本日4月17日は、現在も日本ロック史に語り継がれる伝説のグループ「サディスティック・ミカ・バンド」にその名が記されている初代ヴォーカリスト、福井ミカ(本名・福井光子)の誕生日である。1949年4月17日、京都で材木商を営む福井三郎の長女として生まれた彼女は、平安女学院高校に通う17歳の時に学友たちとフォークソング同好会を結成。自ら会長となって運営に携わる傍ら、同級生と「ミカ&トンコ」というフォーク・デュオを組むが、二人ともギターをまともに弾けず活動は行きづまる。そこで一計を案じたミカがギターの講師役にと白羽の矢を立てたのが、当時京都の学生フォーク・シーンで人気の高いザ・フォーク・クルセダーズ(フォークル)のメンバー加藤和彦であった。

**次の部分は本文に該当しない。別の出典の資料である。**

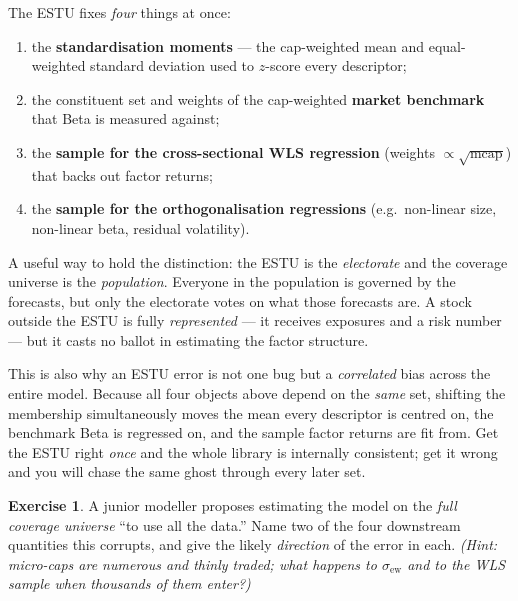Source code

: \documentclass[11pt]{article}
\theoremstyle{definition}
\newtheorem{exercise}{Exercise}[section]
\theoremstyle{plain}
\theoremstyle{remark}
\begin{document}
\begin{keyresult}
The ESTU fixes \emph{four} things at once:
\begin{enumerate}[nosep,leftmargin=1.6em]
  \item the \textbf{standardisation moments} --- the cap-weighted mean and equal-weighted standard deviation used to $z$-score every descriptor;
  \item the constituent set and weights of the cap-weighted \textbf{market benchmark} that Beta is measured against;
  \item the \textbf{sample for the cross-sectional WLS regression} (weights $\propto\sqrt{\text{mcap}}$) that backs out factor returns;
  \item the \textbf{sample for the orthogonalisation regressions} (e.g.\ non-linear size, non-linear beta, residual volatility).
\end{enumerate}
\end{keyresult}

\begin{intuition}
A useful way to hold the distinction: the ESTU is the \emph{electorate} and the coverage universe is the \emph{population}. Everyone in the population is governed by the forecasts, but only the electorate votes on what those forecasts are. A stock outside the ESTU is fully \emph{represented} --- it receives exposures and a risk number --- but it casts no ballot in estimating the factor structure.

This is also why an ESTU error is not one bug but a \emph{correlated} bias across the entire model. Because all four objects above depend on the \emph{same} set, shifting the membership simultaneously moves the mean every descriptor is centred on, the benchmark Beta is regressed on, and the sample factor returns are fit from. Get the ESTU right \emph{once} and the whole library is internally consistent; get it wrong and you will chase the same ghost through every later set.
\end{intuition}

\begin{exercise}
A junior modeller proposes estimating the model on the \emph{full coverage universe} ``to use all the data.'' Name two of the four downstream quantities this corrupts, and give the likely \emph{direction} of the error in each. \emph{(Hint: micro-caps are numerous and thinly traded; what happens to $\sigma_{\text{ew}}$ and to the WLS sample when thousands of them enter?)}
\end{exercise}
\end{document}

加藤のギターのレッスンを重ねるうちに、ライヴ・デビュー出来るまでに腕を上げたミカ&トンコは、フォークルをはじめ、杉田二郎、ロック・キャンディーズ(アリス結成前の谷村新司が在籍)などと共に京都周辺でのフォーク・コンサートに出演。時には彼女たちのステージに加藤がギターで参加することもあった。やがて、京都精華大学美術科に進学したミカは、すでに「帰って来たヨッパライ」の大ヒットで“時の人”となっていた加藤と交際を開始。70年7月に二人はカナダのバンクーバーで挙式を上げる。まだ海外での挙式が珍しかった時代で、創刊間も無い雑誌『anan』が取材に来るほどだった。その後も彼らのユニークな新婚生活はメディアで頻繁に紹介され、後に「ニュー・ファミリー」と呼ばれる新しいライフ・スタイルのパイオニアとして世間の注目を浴びるようになったのである。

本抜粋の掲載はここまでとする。